┌─ Exercise materials

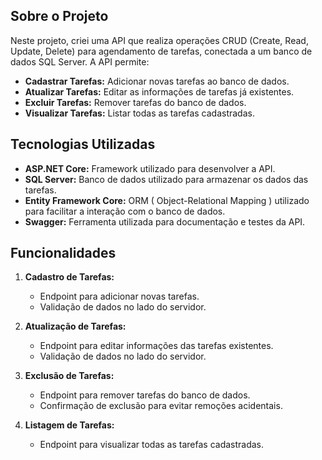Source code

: ## Sobre o Projeto

Neste projeto, criei uma API que realiza operações CRUD (Create, Read, Update, Delete) para agendamento de tarefas, conectada a um banco de dados SQL Server. A API permite:

- **Cadastrar Tarefas:** Adicionar novas tarefas ao banco de dados.
- **Atualizar Tarefas:** Editar as informações de tarefas já existentes.
- **Excluir Tarefas:** Remover tarefas do banco de dados.
- **Visualizar Tarefas:** Listar todas as tarefas cadastradas.

## Tecnologias Utilizadas

- **ASP.NET Core:** Framework utilizado para desenvolver a API.
- **SQL Server:** Banco de dados utilizado para armazenar os dados das tarefas.
- **Entity Framework Core:** ORM ( Object-Relational Mapping ) utilizado para facilitar a interação com o banco de dados.
- **Swagger:** Ferramenta utilizada para documentação e testes da API.

## Funcionalidades

1. **Cadastro de Tarefas:**
   - Endpoint para adicionar novas tarefas.
   - Validação de dados no lado do servidor.

2. **Atualização de Tarefas:**
   - Endpoint para editar informações das tarefas existentes.
   - Validação de dados no lado do servidor.

3. **Exclusão de Tarefas:**
   - Endpoint para remover tarefas do banco de dados.
   - Confirmação de exclusão para evitar remoções acidentais.

4. **Listagem de Tarefas:**
   - Endpoint para visualizar todas as tarefas cadastradas.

└─

Activity:
Print every record exactly, without the pictures.

Reply to the exercise:
Source code

: ## Sobre o Projeto

Neste projeto, criei uma API que realiza operações CRUD (Create, Read, Update, Delete) para agendamento de tarefas, conectada a um banco de dados SQL Server. A API permite:

- **Cadastrar Tarefas:** Adicionar novas tarefas ao banco de dados.
- **Atualizar Tarefas:** Editar as informações de tarefas já existentes.
- **Excluir Tarefas:** Remover tarefas do banco de dados.
- **Visualizar Tarefas:** Listar todas as tarefas cadastradas.

## Tecnologias Utilizadas

- **ASP.NET Core:** Framework utilizado para desenvolver a API.
- **SQL Server:** Banco de dados utilizado para armazenar os dados das tarefas.
- **Entity Framework Core:** ORM ( Object-Relational Mapping ) utilizado para facilitar a interação com o banco de dados.
- **Swagger:** Ferramenta utilizada para documentação e testes da API.

## Funcionalidades

1. **Cadastro de Tarefas:**
   - Endpoint para adicionar novas tarefas.
   - Validação de dados no lado do servidor.

2. **Atualização de Tarefas:**
   - Endpoint para editar informações das tarefas existentes.
   - Validação de dados no lado do servidor.

3. **Exclusão de Tarefas:**
   - Endpoint para remover tarefas do banco de dados.
   - Confirmação de exclusão para evitar remoções acidentais.

4. **Listagem de Tarefas:**
   - Endpoint para visualizar todas as tarefas cadastradas.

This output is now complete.